_Instructions for the task_
Transcribe every line of the records verbatim.

-- Data records follows --

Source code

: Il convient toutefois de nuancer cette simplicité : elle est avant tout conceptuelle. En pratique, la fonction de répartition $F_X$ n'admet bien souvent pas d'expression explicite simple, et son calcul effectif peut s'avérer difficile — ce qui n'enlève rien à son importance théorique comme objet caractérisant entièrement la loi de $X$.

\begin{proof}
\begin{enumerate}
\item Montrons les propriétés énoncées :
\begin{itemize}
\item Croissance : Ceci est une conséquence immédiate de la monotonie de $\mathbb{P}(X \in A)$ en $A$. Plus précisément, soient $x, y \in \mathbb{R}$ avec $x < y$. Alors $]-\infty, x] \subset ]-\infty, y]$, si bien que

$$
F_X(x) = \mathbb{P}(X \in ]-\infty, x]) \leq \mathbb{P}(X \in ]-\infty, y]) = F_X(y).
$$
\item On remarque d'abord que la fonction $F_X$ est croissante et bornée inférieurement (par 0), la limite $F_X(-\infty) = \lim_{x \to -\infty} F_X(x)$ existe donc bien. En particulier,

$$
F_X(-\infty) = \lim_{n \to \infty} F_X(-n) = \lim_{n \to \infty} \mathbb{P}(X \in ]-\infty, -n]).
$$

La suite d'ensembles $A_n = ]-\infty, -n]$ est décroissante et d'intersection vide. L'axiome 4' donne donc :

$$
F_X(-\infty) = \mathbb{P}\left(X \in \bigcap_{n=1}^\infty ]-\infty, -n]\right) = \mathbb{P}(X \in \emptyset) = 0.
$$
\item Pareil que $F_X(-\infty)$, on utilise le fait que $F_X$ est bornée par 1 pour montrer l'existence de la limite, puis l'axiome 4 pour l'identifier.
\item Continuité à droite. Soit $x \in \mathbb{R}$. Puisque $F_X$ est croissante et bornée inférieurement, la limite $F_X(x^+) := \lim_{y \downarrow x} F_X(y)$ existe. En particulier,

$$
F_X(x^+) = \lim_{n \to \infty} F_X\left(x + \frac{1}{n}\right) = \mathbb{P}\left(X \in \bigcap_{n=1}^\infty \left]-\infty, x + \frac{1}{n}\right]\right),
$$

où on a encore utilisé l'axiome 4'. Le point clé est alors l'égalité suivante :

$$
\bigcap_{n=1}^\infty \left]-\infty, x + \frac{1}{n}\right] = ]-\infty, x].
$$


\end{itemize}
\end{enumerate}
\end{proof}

-- Data records concluded --

_The answer_
Source code

: Il convient toutefois de nuancer cette simplicité : elle est avant tout conceptuelle. En pratique, la fonction de répartition $F_X$ n'admet bien souvent pas d'expression explicite simple, et son calcul effectif peut s'avérer difficile — ce qui n'enlève rien à son importance théorique comme objet caractérisant entièrement la loi de $X$.

\begin{proof}
\begin{enumerate}
\item Montrons les propriétés énoncées :
\begin{itemize}
\item Croissance : Ceci est une conséquence immédiate de la monotonie de $\mathbb{P}(X \in A)$ en $A$. Plus précisément, soient $x, y \in \mathbb{R}$ avec $x < y$. Alors $]-\infty, x] \subset ]-\infty, y]$, si bien que

$$
F_X(x) = \mathbb{P}(X \in ]-\infty, x]) \leq \mathbb{P}(X \in ]-\infty, y]) = F_X(y).
$$
\item On remarque d'abord que la fonction $F_X$ est croissante et bornée inférieurement (par 0), la limite $F_X(-\infty) = \lim_{x \to -\infty} F_X(x)$ existe donc bien. En particulier,

$$
F_X(-\infty) = \lim_{n \to \infty} F_X(-n) = \lim_{n \to \infty} \mathbb{P}(X \in ]-\infty, -n]).
$$

La suite d'ensembles $A_n = ]-\infty, -n]$ est décroissante et d'intersection vide. L'axiome 4' donne donc :

$$
F_X(-\infty) = \mathbb{P}\left(X \in \bigcap_{n=1}^\infty ]-\infty, -n]\right) = \mathbb{P}(X \in \emptyset) = 0.
$$
\item Pareil que $F_X(-\infty)$, on utilise le fait que $F_X$ est bornée par 1 pour montrer l'existence de la limite, puis l'axiome 4 pour l'identifier.
\item Continuité à droite. Soit $x \in \mathbb{R}$. Puisque $F_X$ est croissante et bornée inférieurement, la limite $F_X(x^+) := \lim_{y \downarrow x} F_X(y)$ existe. En particulier,

$$
F_X(x^+) = \lim_{n \to \infty} F_X\left(x + \frac{1}{n}\right) = \mathbb{P}\left(X \in \bigcap_{n=1}^\infty \left]-\infty, x + \frac{1}{n}\right]\right),
$$

où on a encore utilisé l'axiome 4'. Le point clé est alors l'égalité suivante :

$$
\bigcap_{n=1}^\infty \left]-\infty, x + \frac{1}{n}\right] = ]-\infty, x].
$$


\end{itemize}
\end{enumerate}
\end{proof}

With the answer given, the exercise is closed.